ALS Ice Bucket Challenge
Remember the ALS Ice Bucket Challenge? It happened right around back to school time, so we decided to go big, the only way to do it, and have the dean of the engineering school do the Challenge publicly at the Lyle Ice Cream Bash back-to-school event for engineers. We built a box that held 40 cubic feet or about 2500 pounds of cold water, and dropped it from 20 feet up on the Director of the Innovation Gym, the Dean of the Lyle School of Engineering, and the Assistant Dean of Recruitment at the end of the Ice Cream Bash. A spectacular way to start the year!

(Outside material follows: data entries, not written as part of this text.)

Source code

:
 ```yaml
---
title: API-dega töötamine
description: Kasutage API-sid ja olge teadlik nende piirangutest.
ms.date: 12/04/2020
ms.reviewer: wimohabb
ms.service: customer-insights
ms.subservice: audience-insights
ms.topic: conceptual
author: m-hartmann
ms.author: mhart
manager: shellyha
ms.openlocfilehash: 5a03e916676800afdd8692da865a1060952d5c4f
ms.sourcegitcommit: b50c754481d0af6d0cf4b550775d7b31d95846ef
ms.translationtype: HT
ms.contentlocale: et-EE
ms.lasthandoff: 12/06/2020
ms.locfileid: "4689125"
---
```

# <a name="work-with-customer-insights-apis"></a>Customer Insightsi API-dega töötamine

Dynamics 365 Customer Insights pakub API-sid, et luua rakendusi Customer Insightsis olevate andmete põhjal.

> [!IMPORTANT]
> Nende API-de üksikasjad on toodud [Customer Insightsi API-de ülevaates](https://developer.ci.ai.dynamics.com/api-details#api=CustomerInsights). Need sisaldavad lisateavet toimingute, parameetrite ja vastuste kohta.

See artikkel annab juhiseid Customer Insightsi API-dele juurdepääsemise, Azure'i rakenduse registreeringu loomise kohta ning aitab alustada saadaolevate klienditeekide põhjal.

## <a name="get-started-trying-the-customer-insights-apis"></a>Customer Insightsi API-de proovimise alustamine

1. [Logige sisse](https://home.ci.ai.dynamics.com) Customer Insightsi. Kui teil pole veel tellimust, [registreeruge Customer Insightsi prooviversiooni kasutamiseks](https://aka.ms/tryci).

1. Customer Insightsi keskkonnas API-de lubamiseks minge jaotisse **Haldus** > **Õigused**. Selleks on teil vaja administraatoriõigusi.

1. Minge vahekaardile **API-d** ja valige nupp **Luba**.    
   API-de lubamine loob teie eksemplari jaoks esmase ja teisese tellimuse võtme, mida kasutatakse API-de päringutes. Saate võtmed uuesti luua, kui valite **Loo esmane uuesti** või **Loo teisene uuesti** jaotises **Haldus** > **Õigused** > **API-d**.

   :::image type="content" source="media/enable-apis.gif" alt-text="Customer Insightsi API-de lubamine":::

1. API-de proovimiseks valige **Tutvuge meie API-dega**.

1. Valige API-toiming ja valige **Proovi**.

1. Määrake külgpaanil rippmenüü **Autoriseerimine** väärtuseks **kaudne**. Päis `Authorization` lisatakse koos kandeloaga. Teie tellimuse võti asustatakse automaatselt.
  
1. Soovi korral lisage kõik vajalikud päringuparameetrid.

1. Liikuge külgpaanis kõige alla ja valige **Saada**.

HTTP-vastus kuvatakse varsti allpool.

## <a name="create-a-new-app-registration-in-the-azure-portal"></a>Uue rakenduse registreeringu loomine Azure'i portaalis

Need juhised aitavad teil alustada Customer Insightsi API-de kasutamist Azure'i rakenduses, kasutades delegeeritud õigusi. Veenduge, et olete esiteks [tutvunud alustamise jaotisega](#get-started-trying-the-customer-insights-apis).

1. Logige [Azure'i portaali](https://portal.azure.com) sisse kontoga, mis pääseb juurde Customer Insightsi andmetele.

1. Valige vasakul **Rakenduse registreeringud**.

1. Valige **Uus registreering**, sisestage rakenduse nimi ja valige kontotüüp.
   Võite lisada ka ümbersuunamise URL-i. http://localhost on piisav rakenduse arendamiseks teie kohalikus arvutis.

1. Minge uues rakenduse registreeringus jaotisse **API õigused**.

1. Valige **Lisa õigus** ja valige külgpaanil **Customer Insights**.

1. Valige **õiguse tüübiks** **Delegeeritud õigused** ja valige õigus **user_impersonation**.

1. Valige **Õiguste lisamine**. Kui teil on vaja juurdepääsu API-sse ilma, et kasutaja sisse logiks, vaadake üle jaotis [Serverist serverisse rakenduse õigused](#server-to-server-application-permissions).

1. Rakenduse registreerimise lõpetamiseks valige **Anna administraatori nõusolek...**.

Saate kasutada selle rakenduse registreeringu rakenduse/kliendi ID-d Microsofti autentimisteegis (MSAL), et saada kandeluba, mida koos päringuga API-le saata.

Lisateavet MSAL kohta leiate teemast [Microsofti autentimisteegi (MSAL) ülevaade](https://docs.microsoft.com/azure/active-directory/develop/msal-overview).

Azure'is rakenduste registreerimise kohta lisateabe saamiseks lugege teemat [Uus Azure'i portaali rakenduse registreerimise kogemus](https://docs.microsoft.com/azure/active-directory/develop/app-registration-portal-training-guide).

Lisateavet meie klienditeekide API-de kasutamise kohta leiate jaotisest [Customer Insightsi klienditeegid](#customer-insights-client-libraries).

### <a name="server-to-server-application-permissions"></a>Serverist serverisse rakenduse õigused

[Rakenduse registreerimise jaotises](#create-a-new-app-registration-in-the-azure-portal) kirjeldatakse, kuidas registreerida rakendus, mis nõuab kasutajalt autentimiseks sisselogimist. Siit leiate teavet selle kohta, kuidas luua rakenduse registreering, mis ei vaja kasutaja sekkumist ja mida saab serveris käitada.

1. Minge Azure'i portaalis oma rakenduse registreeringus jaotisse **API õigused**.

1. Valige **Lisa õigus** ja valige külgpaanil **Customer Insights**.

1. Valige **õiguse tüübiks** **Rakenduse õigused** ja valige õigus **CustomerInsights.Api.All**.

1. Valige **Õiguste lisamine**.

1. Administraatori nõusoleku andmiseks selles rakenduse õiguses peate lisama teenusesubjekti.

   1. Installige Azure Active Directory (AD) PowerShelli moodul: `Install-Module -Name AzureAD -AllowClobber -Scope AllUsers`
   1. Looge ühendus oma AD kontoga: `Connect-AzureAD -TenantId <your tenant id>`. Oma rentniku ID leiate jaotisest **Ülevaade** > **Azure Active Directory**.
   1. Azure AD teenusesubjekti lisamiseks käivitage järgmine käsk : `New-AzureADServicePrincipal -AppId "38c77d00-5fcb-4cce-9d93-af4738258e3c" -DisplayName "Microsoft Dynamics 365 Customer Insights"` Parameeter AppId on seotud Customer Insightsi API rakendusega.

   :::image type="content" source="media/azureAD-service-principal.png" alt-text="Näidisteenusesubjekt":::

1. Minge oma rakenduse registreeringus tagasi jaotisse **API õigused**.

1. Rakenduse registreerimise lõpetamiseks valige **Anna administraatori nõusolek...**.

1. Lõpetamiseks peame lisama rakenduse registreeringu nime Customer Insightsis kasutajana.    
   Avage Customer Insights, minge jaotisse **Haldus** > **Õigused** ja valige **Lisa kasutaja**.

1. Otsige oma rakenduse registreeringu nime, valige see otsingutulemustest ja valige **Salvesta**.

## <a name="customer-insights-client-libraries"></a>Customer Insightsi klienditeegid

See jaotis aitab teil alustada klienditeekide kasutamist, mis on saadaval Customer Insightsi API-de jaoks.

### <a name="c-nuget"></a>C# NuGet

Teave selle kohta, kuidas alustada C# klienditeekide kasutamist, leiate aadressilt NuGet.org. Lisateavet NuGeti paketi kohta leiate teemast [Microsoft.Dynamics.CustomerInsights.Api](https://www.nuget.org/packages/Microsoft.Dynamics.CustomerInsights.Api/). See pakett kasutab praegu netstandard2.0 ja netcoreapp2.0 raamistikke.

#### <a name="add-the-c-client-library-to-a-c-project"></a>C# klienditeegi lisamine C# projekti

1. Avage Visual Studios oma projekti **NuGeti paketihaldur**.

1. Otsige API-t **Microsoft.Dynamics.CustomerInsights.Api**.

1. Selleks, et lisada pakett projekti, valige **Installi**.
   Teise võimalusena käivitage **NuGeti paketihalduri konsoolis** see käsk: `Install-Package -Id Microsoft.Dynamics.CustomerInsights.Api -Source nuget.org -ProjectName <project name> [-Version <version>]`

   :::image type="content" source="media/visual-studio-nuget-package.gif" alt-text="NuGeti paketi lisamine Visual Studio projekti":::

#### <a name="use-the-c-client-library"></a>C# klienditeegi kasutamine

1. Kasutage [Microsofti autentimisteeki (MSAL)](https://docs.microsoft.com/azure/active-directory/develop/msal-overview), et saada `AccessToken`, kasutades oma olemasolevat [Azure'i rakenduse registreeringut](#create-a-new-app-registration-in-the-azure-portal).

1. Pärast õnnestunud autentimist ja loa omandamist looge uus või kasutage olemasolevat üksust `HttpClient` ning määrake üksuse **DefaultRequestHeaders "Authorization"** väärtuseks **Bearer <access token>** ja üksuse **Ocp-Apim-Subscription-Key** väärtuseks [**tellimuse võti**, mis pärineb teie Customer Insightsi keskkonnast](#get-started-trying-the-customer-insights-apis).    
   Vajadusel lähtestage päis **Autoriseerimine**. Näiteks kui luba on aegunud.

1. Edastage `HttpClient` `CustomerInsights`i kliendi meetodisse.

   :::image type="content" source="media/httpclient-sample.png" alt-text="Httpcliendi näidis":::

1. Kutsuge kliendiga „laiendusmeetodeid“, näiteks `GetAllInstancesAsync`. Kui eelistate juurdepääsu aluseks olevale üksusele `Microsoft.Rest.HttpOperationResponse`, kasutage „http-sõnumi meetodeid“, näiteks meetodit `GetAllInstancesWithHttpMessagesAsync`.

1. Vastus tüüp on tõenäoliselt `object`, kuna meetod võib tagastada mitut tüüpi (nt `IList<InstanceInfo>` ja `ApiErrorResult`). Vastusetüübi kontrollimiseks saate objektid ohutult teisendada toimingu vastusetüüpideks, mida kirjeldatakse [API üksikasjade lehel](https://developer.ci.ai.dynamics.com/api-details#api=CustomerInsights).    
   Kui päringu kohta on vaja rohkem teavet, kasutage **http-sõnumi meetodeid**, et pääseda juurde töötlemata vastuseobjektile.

In collaboration with the US Marine Corps Warfighting Lab through its Commercial Hunter Program, SMU engineers worked on a non-classified project with the intent of finding ways to use commercial off-the-shelf (COTS) technologies in systems that could potentially be used to harm Marines and other soldiers. We focused on specifically unmanned systems, which include aerial, land, and sea-based drones. The use of drones to keep soldiers out of harms way and to allow us to go places humans can't has become popular in warfare in recent years. However, we are not the only ones researching this technology and using it to our advantage. Insurgents and our adversaries have begun to look into low-cost drones that can be used to either counter our drone technology or directly attack us. A growing hobbyist movement behind flying advanced consumer quadcopters and fixed-wing aircraft means more and more unregulated parts become available for purchase. We researched methods that adversaries could most effectively use to do the most damage, and then created an aerial object recognition platform that could be used to identify suspicious aircraft. The idea behind it was that enemies wouldn't be flying the large 50-foot wingspan drones that the US military uses, but they could easily fly a $200 hobby plane with a 5-foot wingspan packed with explosives right into a convoy of American soldiers. They are cheap and dispensable, so we decided to look for small to medium-sized hobby aircraft in our detection algorithms because these would most likely go unidentified by recognition systems the military uses to find larger foreign aircraft. Our system uses an HD CCTV camera mounted on a pan-tilt system. It was trained using a series of reference images with test aircraft and backgrounds in an algorithm written in OpenCV. We were able to use the system to find aircraft flying around in the general proximity and track it when identified. Had we upgraded to a telescopic lens camera, we could definitely increase the detection range of the system. My role in the project was primarily research and documentation. Although I did learn an immense amount about the state of drone technologies and the how computer vision systems work, I did not have the prerequisite knowledge to grasp the advanced computer science concepts used to create the operating system behind drone tracking system.